In the story of 'Culhwen and Olwen' as related in the Mabinogian, the hero Culhwen is given the task of rescuing Mabon from his captivity as one of the feats that he must accomplish in order to win the hand of his true love, Olwen. Mabon is known as the 'Son of Modron' (Great Mother). When only 'three nights old, he was taken from between his Mother and the wall'. Enlisting the aid of King Arthur, Culhwen sets forth on his quest accompanied by a band of the realm's finest knights and heroes. The very short version of this poetic and complex tale is thus:
"And Arthur called Bedwyr, who never shrank from any enterprise upon which Kai was bound. None was equal to him in swiftness throughout this Island except Arthur and Drych Ail Kibddar. And although he was one-handed, three warriors could not shed blood faster than he on the field of battle. Another property he had; his lance would produce a wound equal to those of nine opposing lances. And Arthur called to Kynddelig the Guide, "Go thou upon this expedition with the chieftain." For as good a guide was he in a land which he had never seen as he was in his own. He called Gwrhyr Gwalstawt Ieithoedd, because he knew all tongues. He called Gwalchmai the son of Gwyar, because he never returned home without achieving the adventure of which he went in quest. He was the best of footmen and the best of knights. He was nephew to Arthur, the son of his sister, and his cousin. And Arthur called Menw the son of Teirgwaedd, in order that if they went into a savage country, he might cast a charm and an illusion over them, so that none might see them whilst they could see every one." (The poet/bard, Taliesin, says elsewhere that he, too, was a party to the quest.)

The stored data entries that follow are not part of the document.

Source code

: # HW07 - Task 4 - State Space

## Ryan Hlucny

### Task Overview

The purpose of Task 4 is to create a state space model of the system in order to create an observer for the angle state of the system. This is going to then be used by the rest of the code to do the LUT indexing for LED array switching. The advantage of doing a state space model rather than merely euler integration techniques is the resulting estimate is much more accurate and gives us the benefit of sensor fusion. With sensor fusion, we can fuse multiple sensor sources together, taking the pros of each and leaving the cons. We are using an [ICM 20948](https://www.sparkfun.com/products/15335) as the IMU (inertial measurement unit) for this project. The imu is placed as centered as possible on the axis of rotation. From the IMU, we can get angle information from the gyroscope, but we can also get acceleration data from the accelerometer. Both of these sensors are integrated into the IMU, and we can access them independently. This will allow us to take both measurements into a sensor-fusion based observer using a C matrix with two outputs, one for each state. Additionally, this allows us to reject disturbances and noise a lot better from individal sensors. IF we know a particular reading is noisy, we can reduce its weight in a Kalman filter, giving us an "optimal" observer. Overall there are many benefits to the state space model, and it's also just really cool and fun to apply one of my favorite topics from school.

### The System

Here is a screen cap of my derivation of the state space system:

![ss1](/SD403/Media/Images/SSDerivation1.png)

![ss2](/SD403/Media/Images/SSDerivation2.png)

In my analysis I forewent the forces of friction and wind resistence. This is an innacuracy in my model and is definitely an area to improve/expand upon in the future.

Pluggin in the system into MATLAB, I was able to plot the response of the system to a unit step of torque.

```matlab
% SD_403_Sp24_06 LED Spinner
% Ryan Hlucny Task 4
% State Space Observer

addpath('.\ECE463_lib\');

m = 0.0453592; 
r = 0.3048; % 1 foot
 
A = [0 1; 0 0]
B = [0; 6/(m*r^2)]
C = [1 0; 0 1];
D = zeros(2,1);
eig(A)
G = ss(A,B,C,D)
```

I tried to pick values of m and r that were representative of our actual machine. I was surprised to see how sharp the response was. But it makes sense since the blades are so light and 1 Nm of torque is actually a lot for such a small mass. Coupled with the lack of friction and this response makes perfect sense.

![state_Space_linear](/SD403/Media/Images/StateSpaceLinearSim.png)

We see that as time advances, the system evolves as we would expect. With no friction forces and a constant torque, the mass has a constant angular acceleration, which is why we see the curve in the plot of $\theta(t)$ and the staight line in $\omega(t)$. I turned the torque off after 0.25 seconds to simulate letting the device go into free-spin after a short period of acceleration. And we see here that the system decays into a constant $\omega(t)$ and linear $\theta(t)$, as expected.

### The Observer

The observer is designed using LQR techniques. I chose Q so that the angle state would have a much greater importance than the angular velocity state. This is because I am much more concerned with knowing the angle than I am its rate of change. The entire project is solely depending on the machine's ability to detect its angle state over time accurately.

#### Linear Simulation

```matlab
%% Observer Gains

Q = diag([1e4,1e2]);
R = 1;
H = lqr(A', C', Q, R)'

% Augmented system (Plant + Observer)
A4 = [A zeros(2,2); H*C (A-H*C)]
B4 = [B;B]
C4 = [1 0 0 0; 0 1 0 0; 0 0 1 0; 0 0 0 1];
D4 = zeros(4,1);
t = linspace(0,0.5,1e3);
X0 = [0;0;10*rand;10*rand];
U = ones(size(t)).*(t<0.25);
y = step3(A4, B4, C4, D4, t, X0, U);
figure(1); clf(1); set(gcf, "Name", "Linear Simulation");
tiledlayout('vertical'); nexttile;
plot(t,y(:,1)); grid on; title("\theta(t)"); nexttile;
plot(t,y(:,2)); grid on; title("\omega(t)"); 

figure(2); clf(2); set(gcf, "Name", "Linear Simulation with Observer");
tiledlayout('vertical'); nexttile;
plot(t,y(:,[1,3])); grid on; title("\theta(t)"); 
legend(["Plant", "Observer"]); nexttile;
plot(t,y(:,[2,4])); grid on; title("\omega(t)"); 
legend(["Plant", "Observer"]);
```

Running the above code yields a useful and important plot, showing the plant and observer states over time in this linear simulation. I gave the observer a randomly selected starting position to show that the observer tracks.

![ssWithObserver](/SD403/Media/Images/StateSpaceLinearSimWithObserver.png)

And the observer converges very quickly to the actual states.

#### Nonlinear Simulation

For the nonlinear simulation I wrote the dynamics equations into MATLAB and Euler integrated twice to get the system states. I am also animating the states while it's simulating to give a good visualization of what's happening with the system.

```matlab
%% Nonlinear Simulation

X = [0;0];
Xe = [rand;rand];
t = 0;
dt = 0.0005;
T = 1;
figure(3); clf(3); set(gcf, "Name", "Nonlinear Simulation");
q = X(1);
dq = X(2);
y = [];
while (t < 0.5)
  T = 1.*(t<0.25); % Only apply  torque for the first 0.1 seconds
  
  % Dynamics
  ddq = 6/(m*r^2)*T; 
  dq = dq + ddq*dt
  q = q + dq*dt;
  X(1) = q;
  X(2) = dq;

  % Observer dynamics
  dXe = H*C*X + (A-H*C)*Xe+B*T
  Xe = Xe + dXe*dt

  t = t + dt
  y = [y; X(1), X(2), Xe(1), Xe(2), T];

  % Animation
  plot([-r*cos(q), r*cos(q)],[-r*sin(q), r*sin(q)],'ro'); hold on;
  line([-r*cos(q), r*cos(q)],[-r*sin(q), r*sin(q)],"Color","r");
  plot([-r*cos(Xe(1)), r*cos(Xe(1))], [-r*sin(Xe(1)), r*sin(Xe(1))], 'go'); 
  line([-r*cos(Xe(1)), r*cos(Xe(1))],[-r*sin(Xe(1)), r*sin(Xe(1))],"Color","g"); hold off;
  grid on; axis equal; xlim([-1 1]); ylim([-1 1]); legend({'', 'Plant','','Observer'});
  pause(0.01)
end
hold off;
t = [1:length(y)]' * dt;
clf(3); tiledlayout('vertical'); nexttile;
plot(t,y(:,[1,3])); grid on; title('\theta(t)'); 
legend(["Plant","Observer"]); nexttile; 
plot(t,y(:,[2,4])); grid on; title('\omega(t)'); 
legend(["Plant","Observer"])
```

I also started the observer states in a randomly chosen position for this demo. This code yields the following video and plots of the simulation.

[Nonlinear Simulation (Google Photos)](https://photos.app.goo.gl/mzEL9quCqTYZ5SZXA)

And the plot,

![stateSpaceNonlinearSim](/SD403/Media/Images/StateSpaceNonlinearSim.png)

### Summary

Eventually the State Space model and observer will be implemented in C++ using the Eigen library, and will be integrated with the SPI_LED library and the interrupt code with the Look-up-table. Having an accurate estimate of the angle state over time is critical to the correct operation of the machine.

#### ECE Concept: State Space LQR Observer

The troop seeks out the oldest animal that they know of, the Ousel (Blackbird) of Cilgwrl, for a little friendly advice. (Who says men won't stop and ask for directions?) "Do you know anything of Mabon, son of Modron, who was taken from his Mother when he was three nights old?" The Blackbird had been on earth so long that an anvil she pecked upon was now the size of a walnut, but she had not heard of the fate of Mabon. She directed the party to seek out one 'even older than she', the Stag of Rhedynfre.
Again the question, "Have you heard of Mabon, the Son of Modron, who was taken from his Mother when he was three nights old?" is asked. The Stag who is so old that the tallest and strongest oak tree had been reduced to a mere stump by the rubbing of his antlers against it, had heard nothing of the fate of Mabon. Graciously, he advised the seekers to consult with an animal 'even older than he'.
"So they proceeded to the place where was the Owl of Cwm Cawlwyd. "Owl of Cwm Cawlwyd, here is an embassy from Arthur; knowest thou aught of Mabon the son of Modron, who was taken after three nights from his mother?" "If I knew I would tell you. When first I came hither, the wide valley you see was a wooded glen. And a race of men came and rooted it up. And there grew there a second wood; and this wood is the third. My wings, are they not withered stumps? Yet all this time, even until today, I have never heard of the man for whom you inquire. Nevertheless, I will be the guide of Arthur's embassy until you come to the place where is the oldest animal in this world, and the one that has traveled most, the Eagle of Gwern Abwy."
Now The Eagle of Gwernabwy was so old that he had once stood on a stone that reached to the stars. But even though that stone had now been worn down to size of a hand fist, throughout all of those centuries, he had not heard of Mabon, son of Modron. The Eagle did however recall a previous encounter with an old fish and so he offered to fly the entire company to the home of the Salmon of Llyn Llew.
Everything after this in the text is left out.